Dataset entries:
————

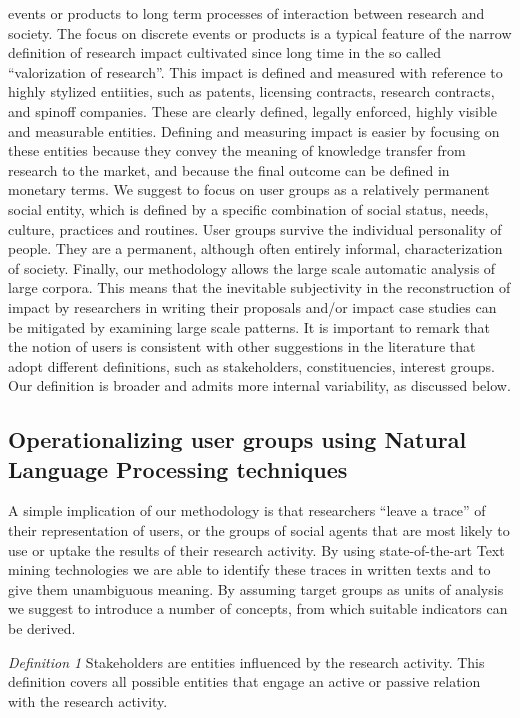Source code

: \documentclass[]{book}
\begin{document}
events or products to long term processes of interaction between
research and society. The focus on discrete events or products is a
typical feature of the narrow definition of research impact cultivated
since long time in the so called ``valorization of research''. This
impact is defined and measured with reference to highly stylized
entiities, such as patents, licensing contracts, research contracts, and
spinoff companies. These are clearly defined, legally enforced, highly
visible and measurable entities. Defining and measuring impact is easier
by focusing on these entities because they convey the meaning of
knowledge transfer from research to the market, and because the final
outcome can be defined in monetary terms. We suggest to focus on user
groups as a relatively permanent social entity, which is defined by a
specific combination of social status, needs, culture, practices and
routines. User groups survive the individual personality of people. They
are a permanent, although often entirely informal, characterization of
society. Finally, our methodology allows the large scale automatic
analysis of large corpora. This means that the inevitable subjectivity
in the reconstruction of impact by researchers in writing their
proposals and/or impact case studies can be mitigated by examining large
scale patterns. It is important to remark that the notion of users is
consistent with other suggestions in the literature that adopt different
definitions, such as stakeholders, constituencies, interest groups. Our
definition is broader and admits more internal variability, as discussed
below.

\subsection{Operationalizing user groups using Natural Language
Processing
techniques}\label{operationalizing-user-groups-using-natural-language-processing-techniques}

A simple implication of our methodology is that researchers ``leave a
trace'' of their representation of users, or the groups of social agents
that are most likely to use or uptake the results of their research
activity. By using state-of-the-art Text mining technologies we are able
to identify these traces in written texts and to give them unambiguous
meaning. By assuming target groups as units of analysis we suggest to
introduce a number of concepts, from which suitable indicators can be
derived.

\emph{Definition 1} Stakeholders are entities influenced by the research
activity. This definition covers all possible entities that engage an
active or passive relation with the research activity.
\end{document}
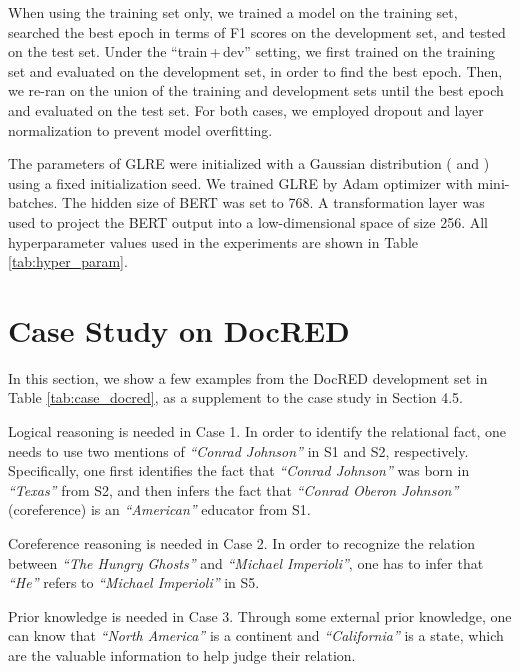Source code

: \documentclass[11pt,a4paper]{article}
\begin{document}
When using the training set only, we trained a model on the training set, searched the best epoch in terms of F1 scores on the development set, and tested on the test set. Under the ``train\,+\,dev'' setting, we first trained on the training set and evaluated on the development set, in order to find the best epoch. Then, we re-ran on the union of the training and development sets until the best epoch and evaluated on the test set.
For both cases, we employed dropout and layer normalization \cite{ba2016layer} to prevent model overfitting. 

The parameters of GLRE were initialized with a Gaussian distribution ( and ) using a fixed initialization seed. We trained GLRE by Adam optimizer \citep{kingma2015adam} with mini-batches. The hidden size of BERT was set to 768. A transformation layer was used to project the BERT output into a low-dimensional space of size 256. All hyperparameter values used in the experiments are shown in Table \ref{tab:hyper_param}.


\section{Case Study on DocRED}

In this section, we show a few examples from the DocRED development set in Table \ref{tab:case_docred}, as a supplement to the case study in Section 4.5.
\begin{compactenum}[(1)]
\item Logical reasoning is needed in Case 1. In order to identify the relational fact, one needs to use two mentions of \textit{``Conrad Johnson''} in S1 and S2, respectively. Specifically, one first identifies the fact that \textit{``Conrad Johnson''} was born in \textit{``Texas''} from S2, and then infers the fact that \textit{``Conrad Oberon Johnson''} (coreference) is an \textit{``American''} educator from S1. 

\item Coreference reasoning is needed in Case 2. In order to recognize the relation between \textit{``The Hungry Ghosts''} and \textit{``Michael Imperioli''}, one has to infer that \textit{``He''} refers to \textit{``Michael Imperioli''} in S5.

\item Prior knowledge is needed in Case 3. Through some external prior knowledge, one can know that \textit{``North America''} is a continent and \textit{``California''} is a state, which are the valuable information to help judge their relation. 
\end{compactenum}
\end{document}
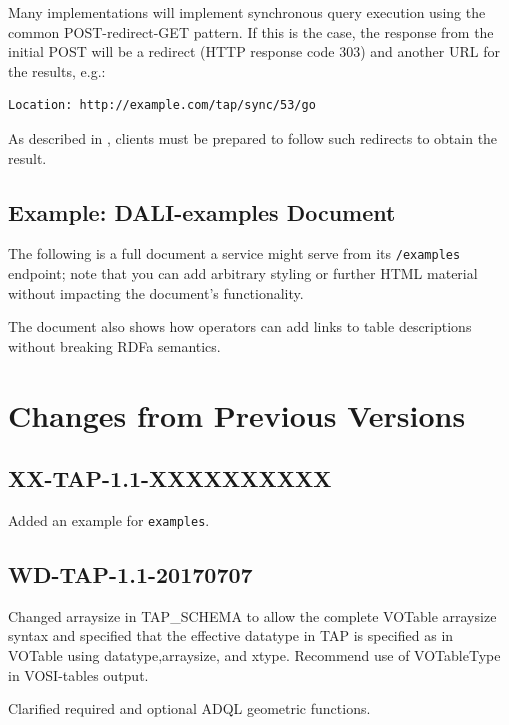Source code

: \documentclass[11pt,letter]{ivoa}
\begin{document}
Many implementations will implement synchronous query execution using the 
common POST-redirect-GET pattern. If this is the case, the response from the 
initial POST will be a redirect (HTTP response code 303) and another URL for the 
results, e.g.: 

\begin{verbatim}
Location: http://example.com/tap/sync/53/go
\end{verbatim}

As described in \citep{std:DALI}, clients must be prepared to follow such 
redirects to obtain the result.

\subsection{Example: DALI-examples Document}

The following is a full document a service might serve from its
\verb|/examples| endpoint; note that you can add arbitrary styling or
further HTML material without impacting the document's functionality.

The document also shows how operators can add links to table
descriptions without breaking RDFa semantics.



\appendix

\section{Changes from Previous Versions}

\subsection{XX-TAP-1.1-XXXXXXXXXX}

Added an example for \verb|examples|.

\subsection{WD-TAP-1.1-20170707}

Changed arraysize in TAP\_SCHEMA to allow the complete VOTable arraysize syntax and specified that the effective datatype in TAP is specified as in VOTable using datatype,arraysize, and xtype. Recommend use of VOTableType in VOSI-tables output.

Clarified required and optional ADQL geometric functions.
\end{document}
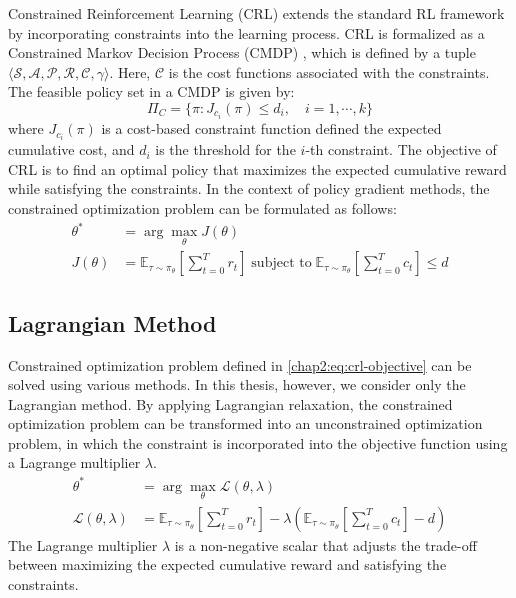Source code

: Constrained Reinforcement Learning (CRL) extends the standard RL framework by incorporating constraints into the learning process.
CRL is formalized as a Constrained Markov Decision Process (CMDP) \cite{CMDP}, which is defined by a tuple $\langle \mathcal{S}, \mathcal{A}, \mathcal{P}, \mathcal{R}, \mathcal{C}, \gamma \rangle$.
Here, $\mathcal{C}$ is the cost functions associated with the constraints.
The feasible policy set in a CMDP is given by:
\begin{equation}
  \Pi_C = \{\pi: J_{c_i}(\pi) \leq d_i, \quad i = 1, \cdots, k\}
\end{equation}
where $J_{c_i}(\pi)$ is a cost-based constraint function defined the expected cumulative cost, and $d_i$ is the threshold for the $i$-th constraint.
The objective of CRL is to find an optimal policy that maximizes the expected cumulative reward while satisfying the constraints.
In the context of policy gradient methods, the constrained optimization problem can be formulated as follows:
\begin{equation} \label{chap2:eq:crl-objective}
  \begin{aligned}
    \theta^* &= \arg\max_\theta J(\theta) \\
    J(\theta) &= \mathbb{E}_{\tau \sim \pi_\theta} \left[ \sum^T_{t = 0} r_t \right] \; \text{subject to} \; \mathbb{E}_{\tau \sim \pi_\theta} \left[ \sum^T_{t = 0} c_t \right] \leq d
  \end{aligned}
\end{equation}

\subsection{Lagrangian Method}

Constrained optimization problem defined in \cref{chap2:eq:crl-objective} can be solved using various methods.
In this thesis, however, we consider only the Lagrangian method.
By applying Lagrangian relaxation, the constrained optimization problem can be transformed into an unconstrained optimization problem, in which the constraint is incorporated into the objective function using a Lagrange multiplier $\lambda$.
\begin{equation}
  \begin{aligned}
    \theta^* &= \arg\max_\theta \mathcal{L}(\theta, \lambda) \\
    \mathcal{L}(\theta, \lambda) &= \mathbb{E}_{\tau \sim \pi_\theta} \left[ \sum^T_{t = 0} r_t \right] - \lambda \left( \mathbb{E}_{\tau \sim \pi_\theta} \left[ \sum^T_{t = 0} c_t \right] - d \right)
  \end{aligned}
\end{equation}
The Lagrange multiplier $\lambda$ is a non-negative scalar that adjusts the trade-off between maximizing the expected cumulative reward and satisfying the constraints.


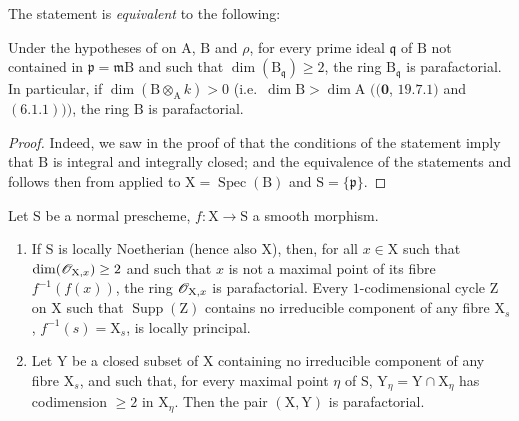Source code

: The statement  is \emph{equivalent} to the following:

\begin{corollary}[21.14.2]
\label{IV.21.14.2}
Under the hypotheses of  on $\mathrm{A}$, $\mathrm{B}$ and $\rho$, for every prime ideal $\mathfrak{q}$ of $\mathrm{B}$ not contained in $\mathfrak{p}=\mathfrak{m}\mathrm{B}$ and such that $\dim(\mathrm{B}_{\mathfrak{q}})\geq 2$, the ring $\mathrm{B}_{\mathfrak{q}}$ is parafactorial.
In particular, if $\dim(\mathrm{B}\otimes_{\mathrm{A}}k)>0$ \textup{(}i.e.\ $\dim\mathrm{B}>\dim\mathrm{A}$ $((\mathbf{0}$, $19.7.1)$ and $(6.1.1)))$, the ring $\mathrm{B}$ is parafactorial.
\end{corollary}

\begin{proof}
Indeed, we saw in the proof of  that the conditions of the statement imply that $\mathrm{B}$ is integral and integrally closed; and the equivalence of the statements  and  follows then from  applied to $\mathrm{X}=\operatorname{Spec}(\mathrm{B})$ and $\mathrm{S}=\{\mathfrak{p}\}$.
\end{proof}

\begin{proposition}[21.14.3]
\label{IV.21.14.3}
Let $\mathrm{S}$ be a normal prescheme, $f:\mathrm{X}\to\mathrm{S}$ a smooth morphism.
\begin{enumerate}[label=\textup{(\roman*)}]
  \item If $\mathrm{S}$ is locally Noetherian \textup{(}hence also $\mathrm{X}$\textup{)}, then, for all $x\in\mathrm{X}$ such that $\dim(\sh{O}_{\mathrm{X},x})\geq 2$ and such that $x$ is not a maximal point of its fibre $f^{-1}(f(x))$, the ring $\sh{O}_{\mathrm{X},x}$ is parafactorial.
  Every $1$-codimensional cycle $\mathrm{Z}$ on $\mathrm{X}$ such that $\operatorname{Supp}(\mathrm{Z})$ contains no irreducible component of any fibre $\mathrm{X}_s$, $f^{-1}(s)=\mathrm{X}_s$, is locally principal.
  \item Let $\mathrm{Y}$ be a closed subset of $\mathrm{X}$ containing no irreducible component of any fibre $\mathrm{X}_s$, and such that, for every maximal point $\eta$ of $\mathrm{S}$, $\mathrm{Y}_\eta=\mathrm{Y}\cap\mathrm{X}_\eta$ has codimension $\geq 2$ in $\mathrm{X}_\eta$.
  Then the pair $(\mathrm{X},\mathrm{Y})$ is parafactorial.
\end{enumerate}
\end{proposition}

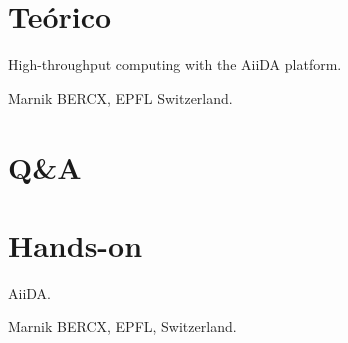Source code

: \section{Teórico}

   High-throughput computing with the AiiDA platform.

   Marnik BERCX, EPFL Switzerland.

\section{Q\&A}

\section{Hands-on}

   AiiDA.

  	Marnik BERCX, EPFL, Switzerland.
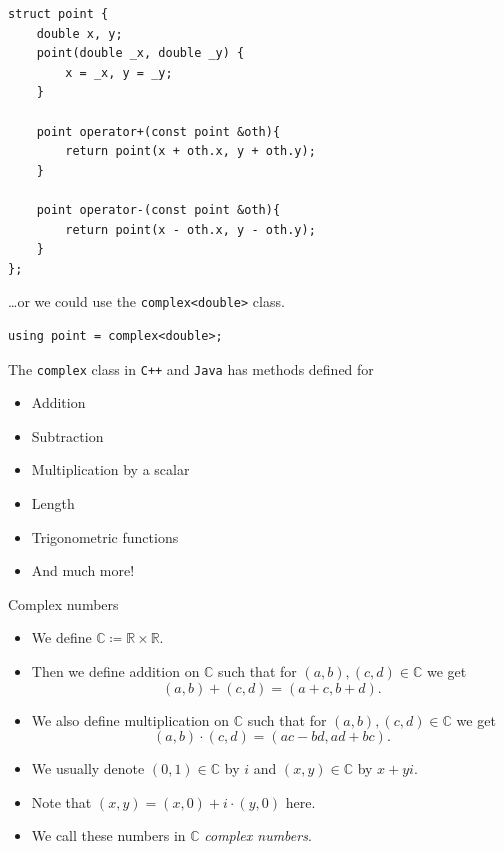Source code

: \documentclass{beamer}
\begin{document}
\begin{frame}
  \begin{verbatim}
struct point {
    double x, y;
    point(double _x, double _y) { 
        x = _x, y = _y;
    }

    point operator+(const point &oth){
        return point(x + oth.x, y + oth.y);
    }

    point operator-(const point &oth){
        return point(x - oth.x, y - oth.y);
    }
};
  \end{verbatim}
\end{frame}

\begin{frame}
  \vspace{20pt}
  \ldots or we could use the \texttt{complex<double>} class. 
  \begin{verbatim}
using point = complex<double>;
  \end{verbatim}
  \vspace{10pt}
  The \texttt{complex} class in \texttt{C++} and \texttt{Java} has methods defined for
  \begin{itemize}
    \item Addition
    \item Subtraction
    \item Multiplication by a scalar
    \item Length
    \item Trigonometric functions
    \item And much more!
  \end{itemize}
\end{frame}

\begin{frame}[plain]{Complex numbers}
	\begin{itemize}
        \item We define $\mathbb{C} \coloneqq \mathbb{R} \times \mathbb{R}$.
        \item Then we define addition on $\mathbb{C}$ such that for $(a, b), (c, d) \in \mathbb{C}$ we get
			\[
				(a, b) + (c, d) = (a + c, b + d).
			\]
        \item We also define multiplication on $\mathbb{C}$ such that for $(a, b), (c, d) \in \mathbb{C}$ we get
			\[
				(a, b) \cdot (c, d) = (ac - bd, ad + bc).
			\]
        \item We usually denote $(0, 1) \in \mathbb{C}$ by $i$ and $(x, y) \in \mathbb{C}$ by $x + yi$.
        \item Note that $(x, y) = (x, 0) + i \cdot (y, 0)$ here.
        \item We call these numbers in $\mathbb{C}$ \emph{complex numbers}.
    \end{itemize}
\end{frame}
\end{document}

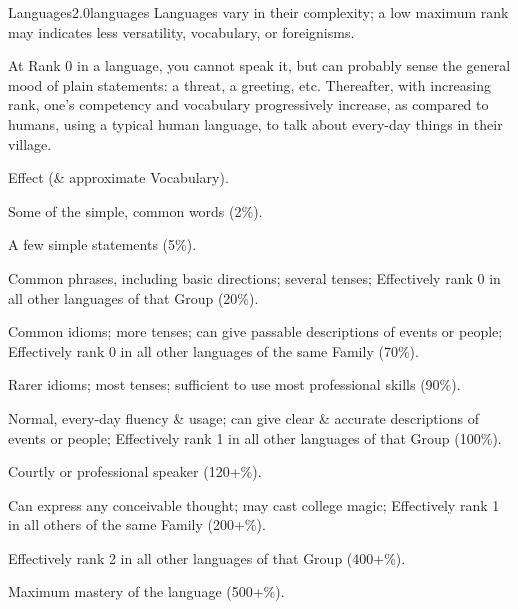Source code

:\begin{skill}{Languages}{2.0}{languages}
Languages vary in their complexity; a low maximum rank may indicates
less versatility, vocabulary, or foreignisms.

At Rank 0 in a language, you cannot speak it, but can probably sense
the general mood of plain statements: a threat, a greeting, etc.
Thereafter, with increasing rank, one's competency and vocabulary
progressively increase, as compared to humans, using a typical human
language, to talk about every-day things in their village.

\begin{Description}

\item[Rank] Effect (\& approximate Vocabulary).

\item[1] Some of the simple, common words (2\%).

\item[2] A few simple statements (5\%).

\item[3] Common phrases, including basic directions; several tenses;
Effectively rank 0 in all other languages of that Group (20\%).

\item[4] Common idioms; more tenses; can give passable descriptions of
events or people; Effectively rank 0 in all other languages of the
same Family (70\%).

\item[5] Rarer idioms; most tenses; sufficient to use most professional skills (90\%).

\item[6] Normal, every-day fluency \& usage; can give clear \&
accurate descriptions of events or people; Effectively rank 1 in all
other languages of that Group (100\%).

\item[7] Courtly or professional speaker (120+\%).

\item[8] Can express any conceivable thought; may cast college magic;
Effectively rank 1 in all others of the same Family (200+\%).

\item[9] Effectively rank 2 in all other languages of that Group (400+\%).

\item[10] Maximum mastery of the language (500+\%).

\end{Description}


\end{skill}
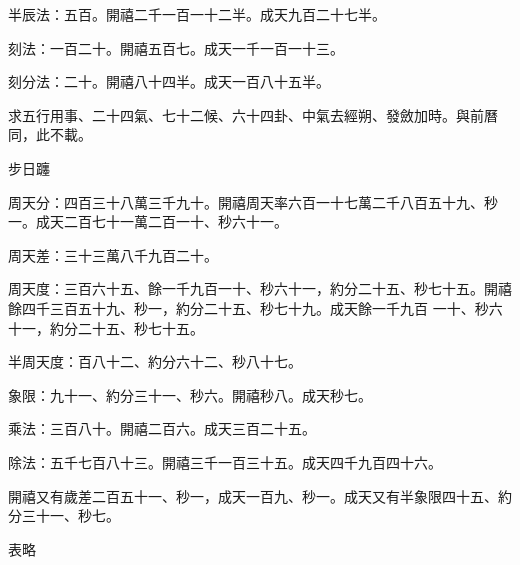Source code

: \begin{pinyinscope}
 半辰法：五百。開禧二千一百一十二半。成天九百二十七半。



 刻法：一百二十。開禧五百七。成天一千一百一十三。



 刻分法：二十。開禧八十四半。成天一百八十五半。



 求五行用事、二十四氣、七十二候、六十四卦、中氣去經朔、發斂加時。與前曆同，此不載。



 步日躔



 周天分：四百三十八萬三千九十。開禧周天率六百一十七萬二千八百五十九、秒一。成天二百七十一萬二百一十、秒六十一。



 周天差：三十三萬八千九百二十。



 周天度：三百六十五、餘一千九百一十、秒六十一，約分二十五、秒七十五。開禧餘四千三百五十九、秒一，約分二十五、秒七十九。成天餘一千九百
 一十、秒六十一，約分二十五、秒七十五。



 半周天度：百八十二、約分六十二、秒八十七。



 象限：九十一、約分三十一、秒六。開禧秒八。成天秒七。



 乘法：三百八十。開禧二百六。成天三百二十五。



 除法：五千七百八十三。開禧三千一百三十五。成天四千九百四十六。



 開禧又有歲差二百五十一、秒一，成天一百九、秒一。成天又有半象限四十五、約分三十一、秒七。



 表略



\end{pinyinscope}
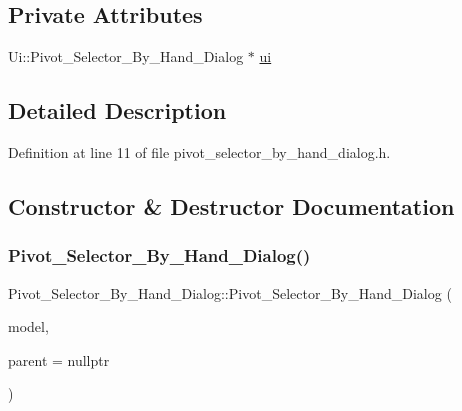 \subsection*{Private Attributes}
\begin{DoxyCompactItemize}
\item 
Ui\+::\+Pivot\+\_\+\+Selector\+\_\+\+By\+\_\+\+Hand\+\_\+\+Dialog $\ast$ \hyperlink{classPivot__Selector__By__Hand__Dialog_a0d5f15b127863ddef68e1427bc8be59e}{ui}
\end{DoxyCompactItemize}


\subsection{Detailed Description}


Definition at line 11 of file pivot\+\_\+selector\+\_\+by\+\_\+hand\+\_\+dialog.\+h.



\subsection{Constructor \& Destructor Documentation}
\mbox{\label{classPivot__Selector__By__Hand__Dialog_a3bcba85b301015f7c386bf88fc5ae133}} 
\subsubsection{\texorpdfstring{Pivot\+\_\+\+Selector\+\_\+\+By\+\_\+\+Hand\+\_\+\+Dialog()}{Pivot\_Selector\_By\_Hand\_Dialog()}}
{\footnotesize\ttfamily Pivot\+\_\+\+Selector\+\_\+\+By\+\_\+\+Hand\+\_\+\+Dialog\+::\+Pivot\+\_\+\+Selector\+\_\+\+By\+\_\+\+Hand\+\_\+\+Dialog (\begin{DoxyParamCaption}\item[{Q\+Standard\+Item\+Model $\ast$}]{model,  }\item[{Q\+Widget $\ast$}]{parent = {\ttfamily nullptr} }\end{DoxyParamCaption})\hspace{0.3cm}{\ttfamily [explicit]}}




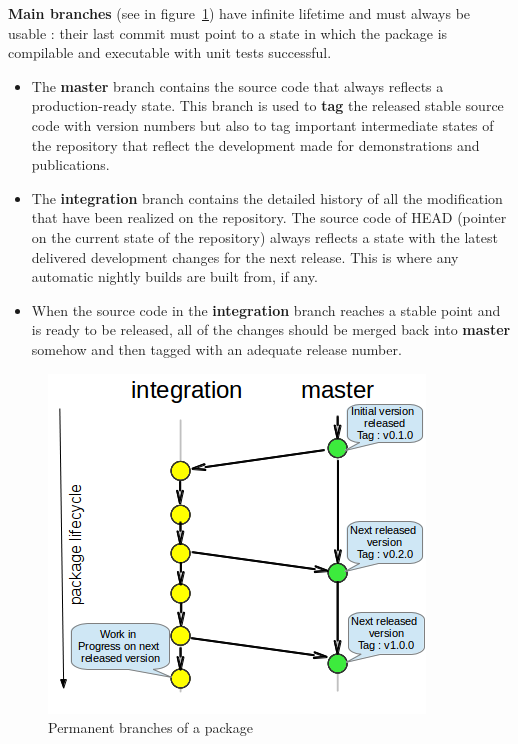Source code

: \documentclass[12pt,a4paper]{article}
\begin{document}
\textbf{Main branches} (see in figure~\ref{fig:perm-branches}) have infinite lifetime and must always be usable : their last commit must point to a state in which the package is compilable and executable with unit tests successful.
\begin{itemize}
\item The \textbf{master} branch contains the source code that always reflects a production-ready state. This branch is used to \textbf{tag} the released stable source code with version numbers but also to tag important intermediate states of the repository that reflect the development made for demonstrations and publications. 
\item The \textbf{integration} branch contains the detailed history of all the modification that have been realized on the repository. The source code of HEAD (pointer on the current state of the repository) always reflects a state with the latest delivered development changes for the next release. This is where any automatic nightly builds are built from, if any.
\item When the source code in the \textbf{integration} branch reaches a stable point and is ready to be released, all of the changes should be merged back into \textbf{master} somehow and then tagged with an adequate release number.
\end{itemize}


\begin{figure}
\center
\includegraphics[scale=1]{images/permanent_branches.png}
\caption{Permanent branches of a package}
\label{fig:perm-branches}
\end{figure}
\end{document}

————

*Activity:* Word for word and without pictures, please write out only the lines from the start of the entries through the line containing "entiities, such as", both included.

*Answer:*
Source code

: \documentclass[]{book}
\begin{document}
events or products to long term processes of interaction between
research and society. The focus on discrete events or products is a
typical feature of the narrow definition of research impact cultivated
since long time in the so called ``valorization of research''. This
impact is defined and measured with reference to highly stylized
entiities, such as patents, licensing contracts, research contracts, and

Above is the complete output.